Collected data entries
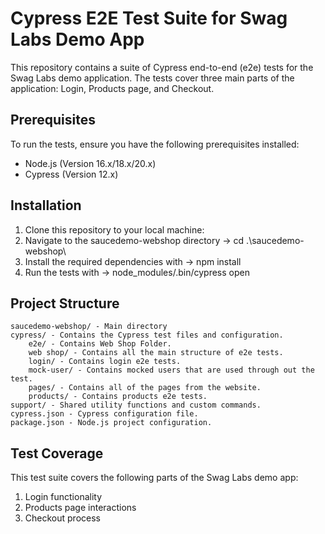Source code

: # Cypress E2E Test Suite for Swag Labs Demo App
This repository contains a suite of Cypress end-to-end (e2e) tests for the Swag Labs demo application. The tests cover three main parts of the application: Login, Products page, and Checkout.

## Prerequisites
To run the tests, ensure you have the following prerequisites installed:

- Node.js (Version 16.x/18.x/20.x)
- Cypress (Version 12.x)

## Installation
1. Clone this repository to your local machine:
2. Navigate to the saucedemo-webshop directory -> cd .\saucedemo-webshop\
3. Install the required dependencies with -> npm install
4. Run the tests with -> node_modules/.bin/cypress open

## Project Structure
    saucedemo-webshop/ - Main directory
    cypress/ - Contains the Cypress test files and configuration.
        e2e/ - Contains Web Shop Folder.
        web shop/ - Contains all the main structure of e2e tests.
        login/ - Contains login e2e tests.
        mock-user/ - Contains mocked users that are used through out the test.
        pages/ - Contains all of the pages from the website.
        products/ - Contains products e2e tests.
    support/ - Shared utility functions and custom commands.
    cypress.json - Cypress configuration file.
    package.json - Node.js project configuration.

## Test Coverage
This test suite covers the following parts of the Swag Labs demo app:
1. Login functionality
2. Products page interactions
3. Checkout process




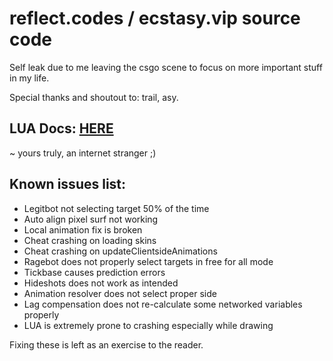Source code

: # reflect.codes / ecstasy.vip source code

Self leak due to me leaving the csgo scene to focus on more important stuff in my life.

Special thanks and shoutout to: trail, asy.

## LUA Docs: [HERE](https://github.com/EcstasyVip/Ecstasy_LUA_API/wiki)

~ yours truly, an internet stranger ;) 

## Known issues list:
- Legitbot not selecting target 50% of the time
- Auto align pixel surf not working
- Local animation fix is broken
- Cheat crashing on loading skins
- Cheat crashing on updateClientsideAnimations
- Ragebot does not properly select targets in free for all mode
- Tickbase causes prediction errors
- Hideshots does not work as intended
- Animation resolver does not select proper side
- Lag compensation does not re-calculate some networked variables properly
- LUA is extremely prone to crashing especially while drawing

Fixing these is left as an exercise to the reader.
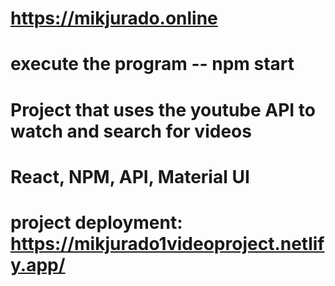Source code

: # https://mikjurado.online

# execute the program -- npm start

# Project that uses the youtube API to watch and search for videos

# React, NPM, API, Material UI

# project deployment: https://mikjurado1videoproject.netlify.app/
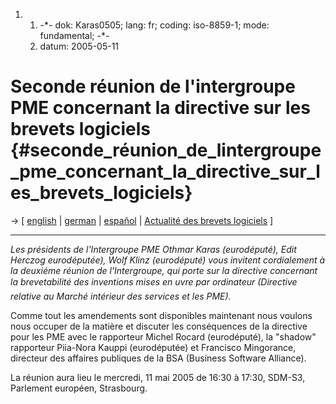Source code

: 1.  1.  -\*- dok: Karas0505; lang: fr; coding: iso-8859-1; mode:
        fundamental; -\*-
    2.  datum: 2005-05-11

# Seconde réunion de l\'intergroupe PME concernant la directive sur les brevets logiciels {#seconde_réunion_de_lintergroupe_pme_concernant_la_directive_sur_les_brevets_logiciels}

-\> \[ [ english](Karas0505En "wikilink") \| [
german](Karas0505De "wikilink") \| [ español](Karas0505Es "wikilink") \|
[ Actualité des brevets logiciels](SwpatcninoFr "wikilink") \]

------------------------------------------------------------------------

*Les présidents de l\'Intergroupe PME Othmar Karas (eurodéputé), Edit
Herczog eurodéputée), Wolf Klinz (eurodéputé) vous invitent cordialement
à la deuxiéme réunion de l\'Intergroupe, qui porte sur la directive
concernant la brevetabilité des inventions mises en uvre par ordinateur
(Directive relative au Marché intérieur des services et les PME).*

Comme tout les amendements sont disponibles maintenant nous voulons nous
occuper de la matière et discuter les conséquences de la directive pour
les PME avec le rapporteur Michel Rocard (eurodéputé), la \"shadow\"
rapporteur Piia-Nora Kauppi (eurodéputée) et Francisco Mingorance,
directeur des affaires publiques de la BSA (Business Software Alliance).

La réunion aura lieu le mercredi, 11 mai 2005 de 16:30 à 17:30, SDM-S3,
Parlement européen, Strasbourg.
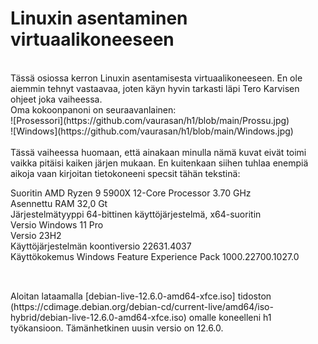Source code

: # Linuxin asentaminen virtuaalikoneeseen

<br>
Tässä osiossa kerron Linuxin asentamisesta virtuaalikoneeseen. En ole aiemmin tehnyt vastaavaa, joten käyn hyvin tarkasti läpi Tero Karvisen ohjeet joka vaiheessa.
<br>
Oma kokoonpanoni on seuraavanlainen:<br>
![Prosessori](https://github.com/vaurasan/h1/blob/main/Prossu.jpg)<br>
![Windows](https://github.com/vaurasan/h1/blob/main/Windows.jpg)<br><br>
Tässä vaiheessa huomaan, että ainakaan minulla nämä kuvat eivät toimi vaikka pitäisi kaiken järjen mukaan. En kuitenkaan siihen tuhlaa enempiä aikoja vaan kirjoitan tietokoneeni specsit tähän tekstinä:<br>

Suoritin	AMD Ryzen 9 5900X 12-Core Processor 3.70 GHz<br>
Asennettu RAM	32,0 Gt<br>
Järjestelmätyyppi	64-bittinen käyttöjärjestelmä, x64-suoritin<br>
Versio	Windows 11 Pro<br>
Versio	23H2<br>
Käyttöjärjestelmän koontiversio	22631.4037<br>
Käyttökokemus	Windows Feature Experience Pack 1000.22700.1027.0<br>


## 
<br>
Aloitan lataamalla [debian-live-12.6.0-amd64-xfce.iso] tidoston (https://cdimage.debian.org/debian-cd/current-live/amd64/iso-hybrid/debian-live-12.6.0-amd64-xfce.iso) omalle koneelleni h1 työkansioon. Tämänhetkinen uusin versio on 12.6.0.<br>
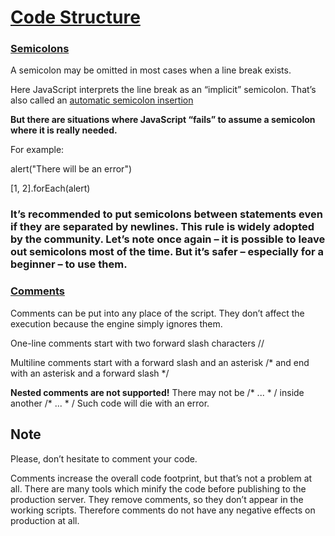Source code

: # [Code Structure](https://javascript.info/structure)

### [Semicolons](https://javascript.info/structure#semicolon)

A semicolon may be omitted in most cases when a line break exists.

Here JavaScript interprets the line break as an “implicit” semicolon. That’s also called an [automatic semicolon insertion](https://tc39.github.io/ecma262/#sec-automatic-semicolon-insertion)

__But there are situations where JavaScript “fails” to assume a semicolon where it is really needed.__

For example:

alert("There will be an error")

[1, 2].forEach(alert)


### It’s recommended to put semicolons between statements even if they are separated by newlines. This rule is widely adopted by the community. Let’s note once again – it is possible to leave out semicolons most of the time. But it’s safer – especially for a beginner – to use them.

### [Comments](https://javascript.info/structure#comments)

Comments can be put into any place of the script. They don’t affect the execution because the engine simply ignores them.

One-line comments start with two forward slash characters //

Multiline comments start with a forward slash and an asterisk /* and end with an asterisk and a forward slash */


__Nested comments are not supported!__
There may not be /* ... * / inside another /* ... * /
Such code will die with an error.

## Note

Please, don’t hesitate to comment your code.

Comments increase the overall code footprint, but that’s not a problem at all. There are many tools which minify the code before publishing to the production server. They remove comments, so they don’t appear in the working scripts. Therefore comments do not have any negative effects on production at all.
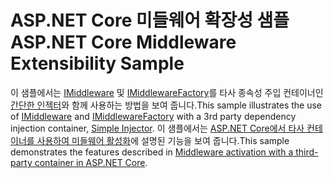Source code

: # <a name="aspnet-core-middleware-extensibility-sample"></a><span data-ttu-id="d762d-101">ASP.NET Core 미들웨어 확장성 샘플</span><span class="sxs-lookup"><span data-stu-id="d762d-101">ASP.NET Core Middleware Extensibility Sample</span></span>

<span data-ttu-id="d762d-102">이 샘플에서는 [IMiddleware](https://docs.microsoft.com/dotnet/api/microsoft.aspnetcore.http.imiddleware) 및 [IMiddlewareFactory](https://docs.microsoft.com/dotnet/api/microsoft.aspnetcore.http.imiddlewarefactory)를 타사 종속성 주입 컨테이너인 [간단한 인젝터](https://simpleinjector.org)와 함께 사용하는 방법을 보여 줍니다.</span><span class="sxs-lookup"><span data-stu-id="d762d-102">This sample illustrates the use of [IMiddleware](https://docs.microsoft.com/dotnet/api/microsoft.aspnetcore.http.imiddleware) and [IMiddlewareFactory](https://docs.microsoft.com/dotnet/api/microsoft.aspnetcore.http.imiddlewarefactory) with a 3rd party dependency injection container, [Simple Injector](https://simpleinjector.org).</span></span> <span data-ttu-id="d762d-103">이 샘플에서는 [ASP.NET Core에서 타사 컨테이너를 사용하여 미들웨어 활성화](https://docs.microsoft.com/aspnet/core/fundamentals/middleware/extensibility-third-party-container)에 설명된 기능을 보여 줍니다.</span><span class="sxs-lookup"><span data-stu-id="d762d-103">This sample demonstrates the features described in [Middleware activation with a third-party container in ASP.NET Core](https://docs.microsoft.com/aspnet/core/fundamentals/middleware/extensibility-third-party-container).</span></span>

- _WHAT TO PRODUCE_: From the records above, repeat exactly the lines from the one with "occuper de la" through the one with "directeur des affaires", both included.

- _THE ANSWER_:
occuper de la matière et discuter les conséquences de la directive pour
les PME avec le rapporteur Michel Rocard (eurodéputé), la \"shadow\"
rapporteur Piia-Nora Kauppi (eurodéputée) et Francisco Mingorance,
directeur des affaires publiques de la BSA (Business Software Alliance).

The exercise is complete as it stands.